The Facebook training programmes entail simple lessons that help to build a digital presence, avoiding expensive fees for creating and hosting websites, tap into the growing mobile economy, gain market access by learning to market their products to more than two billion people globally who use Facebook, increase awareness about their products and services.
The training programmes for India will also help people learn how to utilise Facebook-owned photo-sharing platform Instagram, Das said. The training modules for these businesses in digital marketing and online safety developed by Facebook are available in 14 local languages. Facebook said its programmes reached 29 states in India, including Uttar Pradesh, Karnataka, Punjab, Maharashtra, Gujarat, Arunachal Pradesh, Assam, Odisha and Rajasthan among others.
In addition, Facebook jobs product enables businesses to post job listings and empowers youth to find jobs even in remote geographies. "More than 80 percent of SMBs (small and midsize businesses) on Facebook say they have increased sales because of the platform and access to global and local market," Das said, citing the findings of a recent survey.
The results showed that over 70 percent of SMBs on the social networking platform built their business on Facebook. "All these facts encourage us to look at training five million people and entrepreneurs in much needed digital skills by the year 2021," she added. When asked how Facebook would prevent businesses from making fraudulent or exaggerated claims on the platform, Das said that Facebook would take action when somebody reports the matter.

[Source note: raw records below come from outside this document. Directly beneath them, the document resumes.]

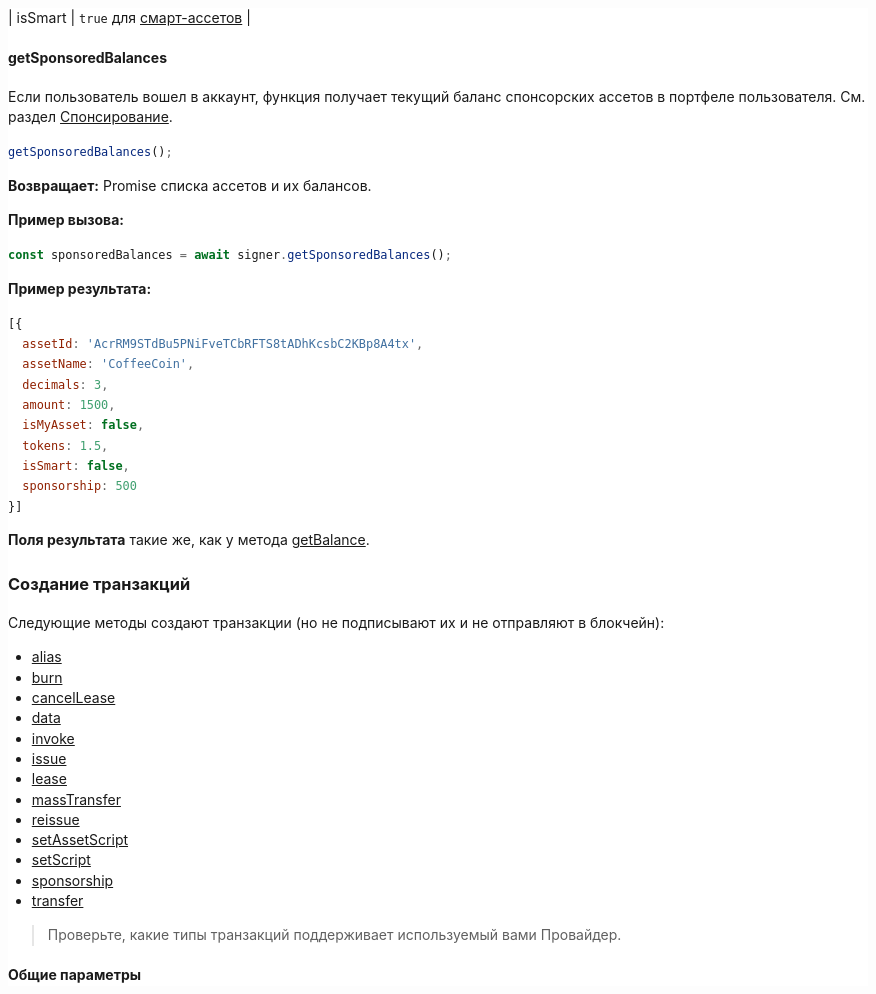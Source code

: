 | isSmart | `true` для [смарт-ассетов](/ru/building-apps/smart-contracts/what-is-smart-asset) |

#### getSponsoredBalances

Если пользователь вошел в аккаунт, функция получает текущий баланс спонсорских ассетов в портфеле пользователя. См. раздел [Спонсирование](/ru/blockchain/waves-protocol/sponsored-fee).

```js
getSponsoredBalances();
```

**Возвращает:** Promise списка ассетов и их балансов.

**Пример вызова:**

```ts
const sponsoredBalances = await signer.getSponsoredBalances();
```

**Пример результата:**

```js
[{
  assetId: 'AcrRM9STdBu5PNiFveTCbRFTS8tADhKcsbC2KBp8A4tx',
  assetName: 'CoffeeCoin',
  decimals: 3,
  amount: 1500,
  isMyAsset: false,
  tokens: 1.5,
  isSmart: false,
  sponsorship: 500
}]
```

**Поля результата** такие же, как у метода [getBalance](#getbalance).

### Создание транзакций

Следующие методы создают транзакции (но не подписывают их и не отправляют в блокчейн):

* [alias](#alias)
* [burn](#burn)
* [cancelLease](#cancellease)
* [data](#data)
* [invoke](#invoke)
* [issue](#issue)
* [lease](#lease)
* [massTransfer](#masstransfer)
* [reissue](#reissue)
* [setAssetScript](#setassetscript)
* [setScript](#setscript)
* [sponsorship](#sponsorship)
* [transfer](#transfer)

> Проверьте, какие типы транзакций поддерживает используемый вами Провайдер.

#### Общие параметры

"Moreover, customers should examine the veracity of the claims made on Facebook. Unlike in another e-commerce platform, real transactions do not happen on Facebook," she said, adding that the platform is primarily being used for increasing product awareness.
When it comes to dealing with misinformation on the platform, Facebook primarily relies on the "credible violence" yardstick, meaning that it would remove the content when its reviewers determine that the content has the potential to cause harm to individuals, she said. On concerns of businesses generating fake like or page views, Das said that Facebook is aggressively fighting spread of misinformation on the platform by taking down fake accounts.
In the last two quarters, Facebook has removed more than 1.5 billion fake accounts, Facebook CEO Mark Zuckerberg said in a note last week.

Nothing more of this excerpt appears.